Across the data below, count every line where the string "parencite" appears. Answer with the number alone.

### Source data ###

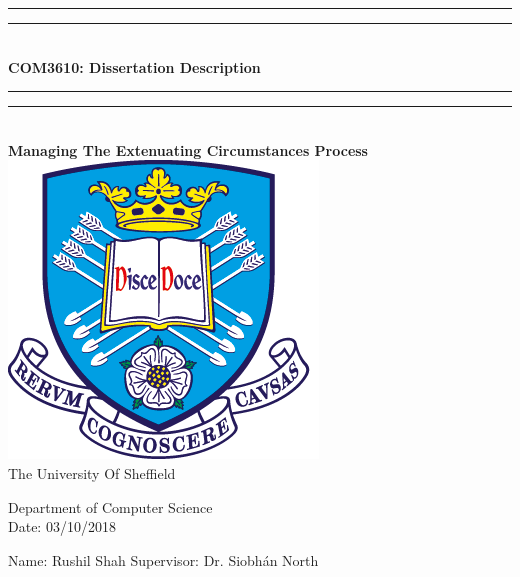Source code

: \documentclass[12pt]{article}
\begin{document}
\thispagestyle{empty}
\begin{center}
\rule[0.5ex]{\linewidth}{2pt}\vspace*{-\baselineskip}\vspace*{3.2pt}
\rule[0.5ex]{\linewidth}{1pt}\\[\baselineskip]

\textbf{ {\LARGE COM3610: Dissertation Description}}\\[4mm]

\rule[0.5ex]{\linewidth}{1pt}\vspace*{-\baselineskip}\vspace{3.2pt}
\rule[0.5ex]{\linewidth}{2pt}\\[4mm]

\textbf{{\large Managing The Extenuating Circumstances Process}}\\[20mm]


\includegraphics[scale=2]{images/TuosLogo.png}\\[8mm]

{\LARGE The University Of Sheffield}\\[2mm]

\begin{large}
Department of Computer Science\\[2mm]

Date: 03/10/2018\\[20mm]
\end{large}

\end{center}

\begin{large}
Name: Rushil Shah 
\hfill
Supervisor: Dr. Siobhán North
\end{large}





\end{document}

###
### Source data ###

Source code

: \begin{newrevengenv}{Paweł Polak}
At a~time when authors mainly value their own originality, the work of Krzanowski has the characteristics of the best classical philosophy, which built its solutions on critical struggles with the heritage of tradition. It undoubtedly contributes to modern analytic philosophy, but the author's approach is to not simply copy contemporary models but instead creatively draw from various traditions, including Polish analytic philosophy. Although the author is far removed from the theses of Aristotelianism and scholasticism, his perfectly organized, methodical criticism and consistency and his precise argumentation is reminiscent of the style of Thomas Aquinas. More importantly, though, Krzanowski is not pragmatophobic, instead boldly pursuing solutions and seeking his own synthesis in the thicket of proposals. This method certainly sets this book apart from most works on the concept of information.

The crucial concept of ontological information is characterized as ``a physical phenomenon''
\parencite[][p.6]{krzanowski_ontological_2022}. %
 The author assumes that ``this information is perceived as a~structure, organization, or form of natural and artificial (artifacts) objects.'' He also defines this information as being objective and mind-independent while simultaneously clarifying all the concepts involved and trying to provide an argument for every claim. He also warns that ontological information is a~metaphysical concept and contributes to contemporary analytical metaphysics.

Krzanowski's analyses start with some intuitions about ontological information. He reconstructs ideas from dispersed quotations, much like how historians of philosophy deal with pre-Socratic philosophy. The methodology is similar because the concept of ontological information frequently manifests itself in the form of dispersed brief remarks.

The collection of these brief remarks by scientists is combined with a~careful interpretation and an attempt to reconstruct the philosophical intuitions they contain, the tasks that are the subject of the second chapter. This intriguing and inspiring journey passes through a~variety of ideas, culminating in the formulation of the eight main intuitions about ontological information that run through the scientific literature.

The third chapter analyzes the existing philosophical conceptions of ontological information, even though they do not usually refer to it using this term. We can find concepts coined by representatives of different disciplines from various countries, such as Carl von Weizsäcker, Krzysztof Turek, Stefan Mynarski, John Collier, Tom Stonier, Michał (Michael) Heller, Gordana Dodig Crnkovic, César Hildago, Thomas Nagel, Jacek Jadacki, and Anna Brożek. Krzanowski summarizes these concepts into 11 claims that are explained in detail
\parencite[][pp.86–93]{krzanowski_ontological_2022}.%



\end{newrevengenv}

###
### Source data ###

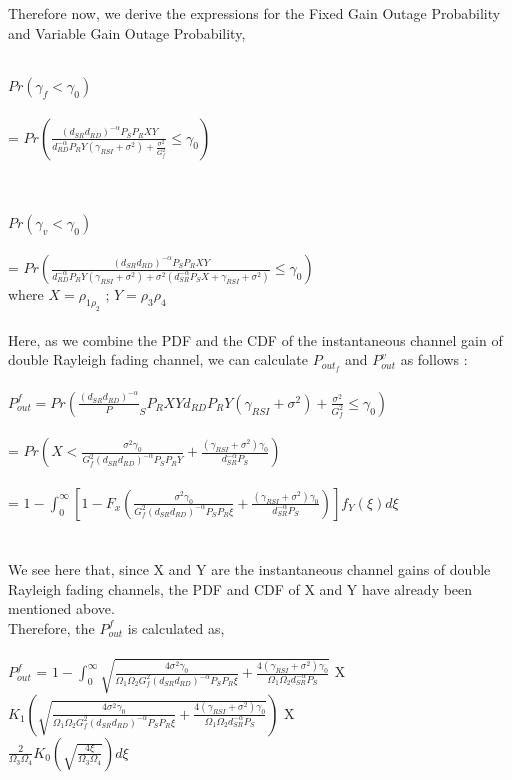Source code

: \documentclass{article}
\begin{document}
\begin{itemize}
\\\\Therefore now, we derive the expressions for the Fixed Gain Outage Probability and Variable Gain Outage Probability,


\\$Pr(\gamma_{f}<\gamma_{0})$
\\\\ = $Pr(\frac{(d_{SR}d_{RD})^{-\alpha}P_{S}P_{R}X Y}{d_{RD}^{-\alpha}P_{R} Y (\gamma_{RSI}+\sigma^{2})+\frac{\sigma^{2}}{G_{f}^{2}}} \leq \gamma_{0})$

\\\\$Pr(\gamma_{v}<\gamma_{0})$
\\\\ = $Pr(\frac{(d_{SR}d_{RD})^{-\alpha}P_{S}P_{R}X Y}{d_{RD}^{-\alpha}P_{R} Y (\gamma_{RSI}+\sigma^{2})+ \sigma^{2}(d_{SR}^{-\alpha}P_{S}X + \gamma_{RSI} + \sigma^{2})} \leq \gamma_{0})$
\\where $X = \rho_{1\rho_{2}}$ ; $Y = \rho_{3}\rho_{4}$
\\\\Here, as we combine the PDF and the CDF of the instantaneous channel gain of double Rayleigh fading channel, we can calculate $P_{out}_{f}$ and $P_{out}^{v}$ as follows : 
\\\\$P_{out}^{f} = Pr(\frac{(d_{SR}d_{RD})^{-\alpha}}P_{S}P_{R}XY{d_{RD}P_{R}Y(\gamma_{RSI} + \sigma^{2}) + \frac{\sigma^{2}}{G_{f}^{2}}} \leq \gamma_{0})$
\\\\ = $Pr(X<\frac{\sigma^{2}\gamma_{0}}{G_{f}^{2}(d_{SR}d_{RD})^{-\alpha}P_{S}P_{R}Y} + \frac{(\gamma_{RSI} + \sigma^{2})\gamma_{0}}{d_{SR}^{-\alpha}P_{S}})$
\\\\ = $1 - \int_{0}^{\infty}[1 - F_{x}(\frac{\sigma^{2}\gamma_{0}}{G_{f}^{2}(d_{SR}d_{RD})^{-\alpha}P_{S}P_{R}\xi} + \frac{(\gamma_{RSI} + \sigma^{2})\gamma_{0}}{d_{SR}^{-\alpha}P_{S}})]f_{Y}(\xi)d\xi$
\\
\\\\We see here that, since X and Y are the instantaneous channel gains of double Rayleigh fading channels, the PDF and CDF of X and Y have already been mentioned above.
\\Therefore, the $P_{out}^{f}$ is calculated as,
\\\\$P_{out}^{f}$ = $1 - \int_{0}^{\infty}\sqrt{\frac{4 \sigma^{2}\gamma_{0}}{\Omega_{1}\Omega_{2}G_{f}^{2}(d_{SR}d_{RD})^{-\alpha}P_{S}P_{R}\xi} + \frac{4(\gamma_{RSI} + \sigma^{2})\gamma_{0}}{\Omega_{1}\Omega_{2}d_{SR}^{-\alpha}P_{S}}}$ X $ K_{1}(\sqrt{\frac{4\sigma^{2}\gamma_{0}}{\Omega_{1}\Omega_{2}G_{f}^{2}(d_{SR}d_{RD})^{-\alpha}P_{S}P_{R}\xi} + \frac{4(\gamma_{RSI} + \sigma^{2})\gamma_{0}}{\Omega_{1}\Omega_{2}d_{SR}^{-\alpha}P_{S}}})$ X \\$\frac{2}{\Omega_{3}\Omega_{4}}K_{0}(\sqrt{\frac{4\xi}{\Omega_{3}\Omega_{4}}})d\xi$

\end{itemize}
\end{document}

###

Your response: 2